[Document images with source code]
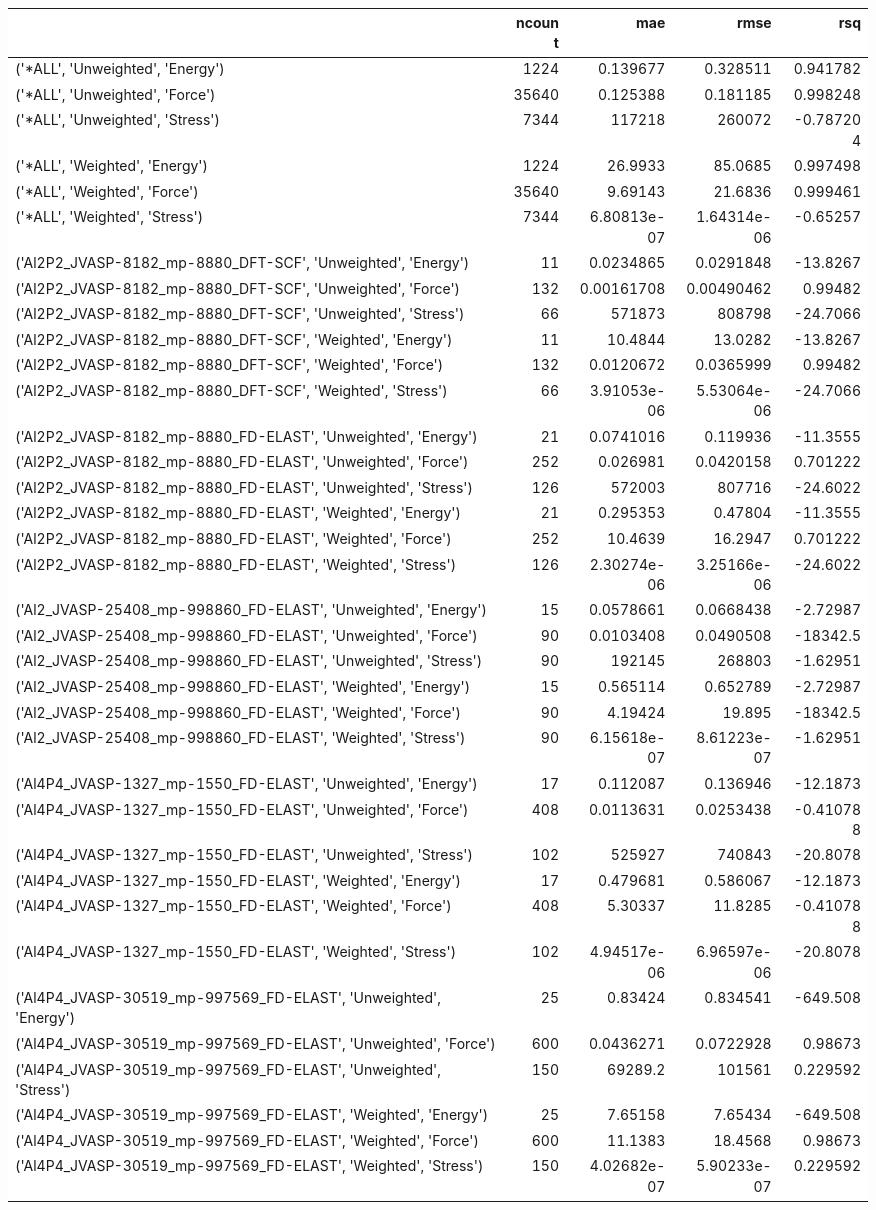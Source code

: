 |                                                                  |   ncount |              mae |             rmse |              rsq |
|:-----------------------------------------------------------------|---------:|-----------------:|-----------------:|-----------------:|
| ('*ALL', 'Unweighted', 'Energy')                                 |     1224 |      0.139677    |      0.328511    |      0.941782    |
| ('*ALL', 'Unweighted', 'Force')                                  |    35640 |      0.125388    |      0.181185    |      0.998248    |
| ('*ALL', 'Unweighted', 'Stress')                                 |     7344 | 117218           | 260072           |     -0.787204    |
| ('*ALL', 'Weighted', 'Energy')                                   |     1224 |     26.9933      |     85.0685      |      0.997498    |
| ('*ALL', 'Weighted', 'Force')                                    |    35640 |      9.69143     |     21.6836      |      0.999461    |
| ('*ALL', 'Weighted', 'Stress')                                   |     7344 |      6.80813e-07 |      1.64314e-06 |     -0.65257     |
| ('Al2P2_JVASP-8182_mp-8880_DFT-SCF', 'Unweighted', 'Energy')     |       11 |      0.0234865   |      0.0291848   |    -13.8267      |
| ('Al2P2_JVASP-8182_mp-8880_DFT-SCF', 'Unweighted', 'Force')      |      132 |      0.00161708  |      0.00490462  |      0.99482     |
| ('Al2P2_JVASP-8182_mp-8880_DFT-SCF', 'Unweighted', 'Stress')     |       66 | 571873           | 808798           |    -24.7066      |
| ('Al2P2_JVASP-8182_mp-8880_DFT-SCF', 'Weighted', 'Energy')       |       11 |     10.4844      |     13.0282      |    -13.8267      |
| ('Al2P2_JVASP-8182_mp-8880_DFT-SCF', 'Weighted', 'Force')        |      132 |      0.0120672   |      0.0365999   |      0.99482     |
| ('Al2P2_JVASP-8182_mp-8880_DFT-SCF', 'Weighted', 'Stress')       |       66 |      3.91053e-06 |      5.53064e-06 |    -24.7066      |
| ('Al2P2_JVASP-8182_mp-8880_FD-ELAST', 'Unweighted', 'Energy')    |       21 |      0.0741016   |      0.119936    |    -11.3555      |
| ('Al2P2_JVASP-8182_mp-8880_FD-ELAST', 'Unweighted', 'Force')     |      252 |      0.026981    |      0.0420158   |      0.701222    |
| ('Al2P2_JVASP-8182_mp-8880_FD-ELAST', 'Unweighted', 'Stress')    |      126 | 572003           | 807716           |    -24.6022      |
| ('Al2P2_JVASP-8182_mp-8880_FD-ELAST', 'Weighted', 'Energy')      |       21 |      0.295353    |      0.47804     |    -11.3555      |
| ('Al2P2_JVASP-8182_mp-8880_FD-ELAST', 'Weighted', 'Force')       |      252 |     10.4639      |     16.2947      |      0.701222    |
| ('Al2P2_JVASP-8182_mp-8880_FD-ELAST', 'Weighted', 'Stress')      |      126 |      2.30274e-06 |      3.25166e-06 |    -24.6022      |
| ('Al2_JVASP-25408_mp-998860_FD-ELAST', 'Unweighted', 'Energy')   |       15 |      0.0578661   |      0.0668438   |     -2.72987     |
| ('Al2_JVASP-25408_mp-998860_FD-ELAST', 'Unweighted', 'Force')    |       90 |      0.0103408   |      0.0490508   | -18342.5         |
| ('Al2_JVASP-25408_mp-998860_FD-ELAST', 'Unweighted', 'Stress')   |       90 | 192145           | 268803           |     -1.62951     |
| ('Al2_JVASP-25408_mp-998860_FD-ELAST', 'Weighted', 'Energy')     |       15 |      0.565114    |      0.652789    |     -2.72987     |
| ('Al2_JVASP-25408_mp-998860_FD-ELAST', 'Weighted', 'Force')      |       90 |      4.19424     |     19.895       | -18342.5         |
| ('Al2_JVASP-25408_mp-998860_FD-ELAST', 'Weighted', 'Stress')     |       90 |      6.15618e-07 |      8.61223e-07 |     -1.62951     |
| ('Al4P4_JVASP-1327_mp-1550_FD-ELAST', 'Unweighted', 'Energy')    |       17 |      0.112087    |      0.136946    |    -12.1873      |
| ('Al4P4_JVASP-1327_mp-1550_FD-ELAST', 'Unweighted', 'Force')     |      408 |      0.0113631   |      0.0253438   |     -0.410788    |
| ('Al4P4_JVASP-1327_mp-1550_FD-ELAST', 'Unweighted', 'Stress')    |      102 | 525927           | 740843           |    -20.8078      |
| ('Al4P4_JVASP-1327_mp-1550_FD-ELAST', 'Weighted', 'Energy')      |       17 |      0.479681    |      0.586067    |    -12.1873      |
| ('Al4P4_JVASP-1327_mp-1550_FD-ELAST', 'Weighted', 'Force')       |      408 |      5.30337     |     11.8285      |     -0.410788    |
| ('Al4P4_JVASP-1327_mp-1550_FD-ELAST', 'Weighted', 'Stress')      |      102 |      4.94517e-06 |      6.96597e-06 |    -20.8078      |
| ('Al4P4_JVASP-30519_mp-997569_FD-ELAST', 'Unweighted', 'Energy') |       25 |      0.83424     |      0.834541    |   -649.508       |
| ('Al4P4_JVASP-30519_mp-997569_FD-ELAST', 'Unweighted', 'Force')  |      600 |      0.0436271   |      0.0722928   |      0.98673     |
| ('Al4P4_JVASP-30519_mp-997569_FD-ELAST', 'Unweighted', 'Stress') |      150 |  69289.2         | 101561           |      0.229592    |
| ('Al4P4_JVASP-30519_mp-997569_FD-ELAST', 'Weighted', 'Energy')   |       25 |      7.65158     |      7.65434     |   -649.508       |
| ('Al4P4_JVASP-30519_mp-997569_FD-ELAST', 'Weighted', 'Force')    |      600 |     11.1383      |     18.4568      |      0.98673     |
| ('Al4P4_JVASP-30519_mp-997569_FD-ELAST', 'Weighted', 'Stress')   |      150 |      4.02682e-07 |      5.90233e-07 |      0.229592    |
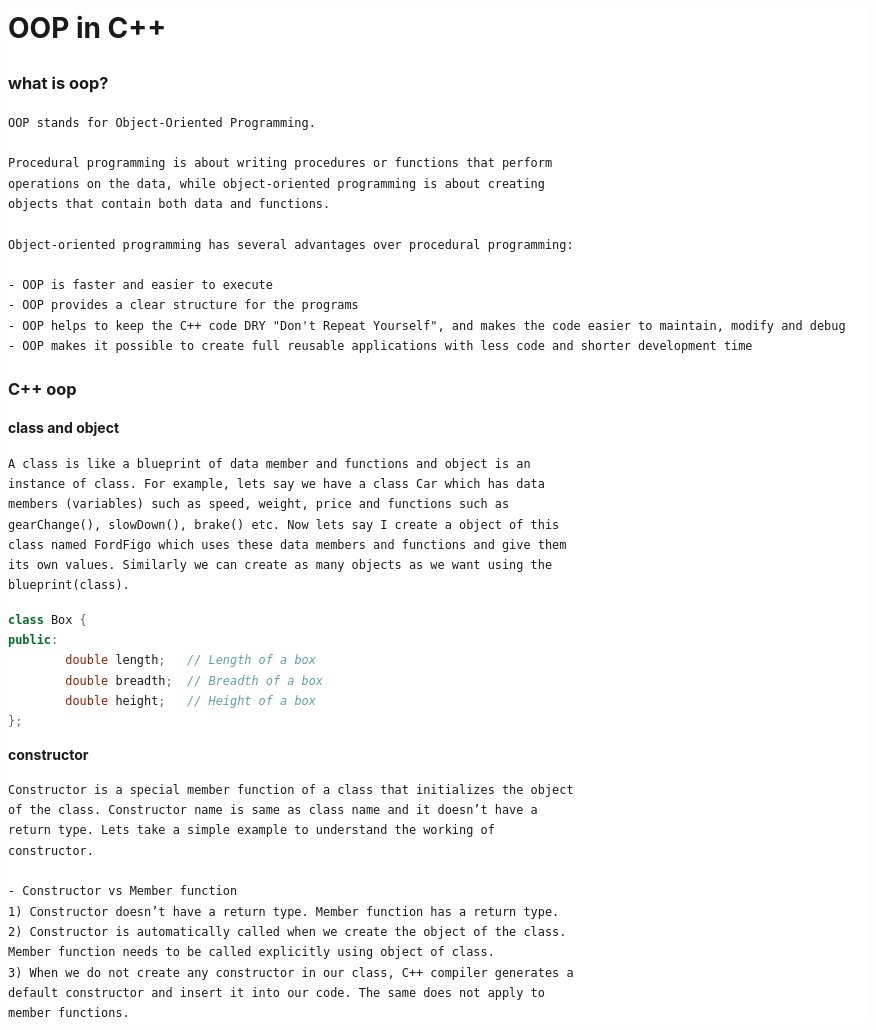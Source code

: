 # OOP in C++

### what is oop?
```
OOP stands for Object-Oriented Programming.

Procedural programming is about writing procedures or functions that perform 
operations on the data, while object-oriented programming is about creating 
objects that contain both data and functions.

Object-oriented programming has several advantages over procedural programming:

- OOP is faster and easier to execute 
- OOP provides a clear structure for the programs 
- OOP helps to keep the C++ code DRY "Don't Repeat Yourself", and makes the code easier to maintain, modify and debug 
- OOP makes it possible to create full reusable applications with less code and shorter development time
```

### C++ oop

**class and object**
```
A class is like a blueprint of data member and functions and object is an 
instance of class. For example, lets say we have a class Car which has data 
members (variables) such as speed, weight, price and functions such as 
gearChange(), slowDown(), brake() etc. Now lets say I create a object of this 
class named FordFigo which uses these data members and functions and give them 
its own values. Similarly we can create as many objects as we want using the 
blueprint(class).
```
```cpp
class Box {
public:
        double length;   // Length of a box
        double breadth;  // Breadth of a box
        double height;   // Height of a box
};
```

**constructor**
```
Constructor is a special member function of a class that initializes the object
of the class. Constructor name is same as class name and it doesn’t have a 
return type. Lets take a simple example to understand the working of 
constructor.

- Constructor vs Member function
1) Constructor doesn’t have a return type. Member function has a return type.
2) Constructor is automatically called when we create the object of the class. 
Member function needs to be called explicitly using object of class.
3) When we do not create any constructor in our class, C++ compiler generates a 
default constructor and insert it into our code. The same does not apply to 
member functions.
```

_YOUR ASSIGNMENT_: Every line above from the line with "('Al4P4_JVASP-30519_mp-997569_FD-ELAST', 'Weighted', 'Energy')" to the line with "('Al4P4_JVASP-30519_mp-997569_FD-ELAST', 'Weighted', 'Force')" is wanted, ends included; write them out exactly and add no other line.

_PROBLEM SOLUTION_:
| ('Al4P4_JVASP-30519_mp-997569_FD-ELAST', 'Weighted', 'Energy')   |       25 |      7.65158     |      7.65434     |   -649.508       |
| ('Al4P4_JVASP-30519_mp-997569_FD-ELAST', 'Weighted', 'Force')    |      600 |     11.1383      |     18.4568      |      0.98673     |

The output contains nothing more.